Ha. Ha. Ha. Ouh pinaise je suis en forme, moi.

Posté par ladyteruki à 12:50 - 3615 My (So-Called) Life - Permalien [#]

21-01-09

Faire mien

Il y a quelques jours, j'ai parlé de deux-trois séries qui vont prochainement débarquer sur les écrans, ou qui viennent de le faire : United States of Tara, et Lie to Me et The Beast (n'hésitez pas à utiliser les tags pour aller voir ce que j'en dis, d'ailleurs). Et avez-vous remarqué ce que j'ai fait ? Si-si, au moins l'un d'entre vous a remarqué... J'ai comparé.

N'est-ce pas là une habitude détestable ? Mais pourtant, il est très difficile d'y résister, avouez-le. Lorsque nous découvrons une série, invariablement (mais certaines fois moins consciemment que d'autres), nous essayons de comparer avec des séries que nous connaissons déjà. 

C'est assez normal, quelque part. Lorsqu'on présente une série qui, a priori en tous cas, n'est pas connue des lecteurs, on se sent obligé de donner des références, qu'on espère communes, pour situer les choses. Si compare le ton de la série A que vous n'avez pas encore vue, à la série B qui fait les heureux primetime de deux chaînes françaises, vous allez tout de suite comprendre quel est le ton de la série dont je parle. Et nous partons sur une meilleure base pour discuter de la série avant même que vous n'en ayez expérimenté ne serait-ce qu'un seul épisode.

Mais ça va probablement plus loin que la seule fin de communiquer autour d'une série que tout le monde n'a pas forcément vue. Ces comparaisons me sont utiles, même à moi qui ai vu les deux, et sais ce que j'en pense.

Parce que comparer une série que je connais avec une autre que je découvre, cela me permet de m'approprier la seconde. Je sais que j'aime, mettons, je vais dire n'importe quoi hein, Roswell, donc si je trouve des points communs avec Dollhouse, cela me donne des repères.
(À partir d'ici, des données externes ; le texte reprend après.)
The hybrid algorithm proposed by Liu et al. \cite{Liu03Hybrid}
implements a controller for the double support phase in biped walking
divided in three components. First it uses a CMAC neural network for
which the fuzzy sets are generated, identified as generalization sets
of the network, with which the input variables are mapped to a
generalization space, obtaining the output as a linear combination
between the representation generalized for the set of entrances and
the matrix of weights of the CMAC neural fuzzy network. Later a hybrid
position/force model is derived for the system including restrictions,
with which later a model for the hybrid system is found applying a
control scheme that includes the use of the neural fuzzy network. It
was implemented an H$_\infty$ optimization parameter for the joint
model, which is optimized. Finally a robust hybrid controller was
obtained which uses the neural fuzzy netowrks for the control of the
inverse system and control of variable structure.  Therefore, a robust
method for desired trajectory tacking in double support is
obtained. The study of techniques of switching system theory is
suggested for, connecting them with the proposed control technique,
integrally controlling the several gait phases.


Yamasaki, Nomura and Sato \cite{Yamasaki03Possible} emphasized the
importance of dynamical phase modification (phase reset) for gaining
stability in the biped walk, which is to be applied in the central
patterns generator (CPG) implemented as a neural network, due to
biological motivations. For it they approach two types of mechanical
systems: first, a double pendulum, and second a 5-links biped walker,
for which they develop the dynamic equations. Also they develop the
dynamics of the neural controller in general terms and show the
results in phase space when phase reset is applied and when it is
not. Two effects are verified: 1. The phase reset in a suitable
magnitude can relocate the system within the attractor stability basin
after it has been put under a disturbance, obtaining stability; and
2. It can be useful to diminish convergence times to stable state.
Et lorsque je vais commencer à regarder Dollhouse (ce que nous allons tous plus ou moins faire dans moins d'un mois), ce sera plus facile pour moi d'intégrer Dollhouse à mon univers... et vice-versa.

Combien vous en connaissez, des exemples de téléphages qui commencent par dire "j'attends avec impatience que Dollhouse commence, c'est la nouvelle série de Joss Whedon !". Traduction : j'ai aimé Buffy et Angel, j'ai hâte de découvrir un univers qui m'en semblerait proche ! Avec, bonus non-négligeable, une actrice qui y a figuré, un bonheur ne venant jamais seul.
Quand les premières reviews interviendront, et qu'un petit malin dans mon genre jugera bon de dire "plus sombre que Buffy, la série offre cependant des personnages moins développés", ce même genre de téléphages va commenter, comme piqué au vif : "mais ça n'a rien à voir, les personnages de Buffy essayaient d'être eux-mêmes alors que les personnages de Dollhouse sont toujours quelqu'un d'autre !" Vous avez vu ce qui vient de se passer ? En ayant vu le moins possible de la seconde série, mais avec l'aide de plusieurs saisons de la première, le téléphage vient d'établir des comparaisons et il a déjà l'impression de bien connaître Dollhouse. Et juste comme ça, parce qu'il a pu faire des parallèles, il s'est de lui-même mis dans la catégorie des amateurs de Dollhouse. C'est facile comme ça, de devenir fan. Parce que vous pouvez comparer, vous investissez la série plus rapidement. Surtout si vous pouvez comparer avec des séries que vous aimez.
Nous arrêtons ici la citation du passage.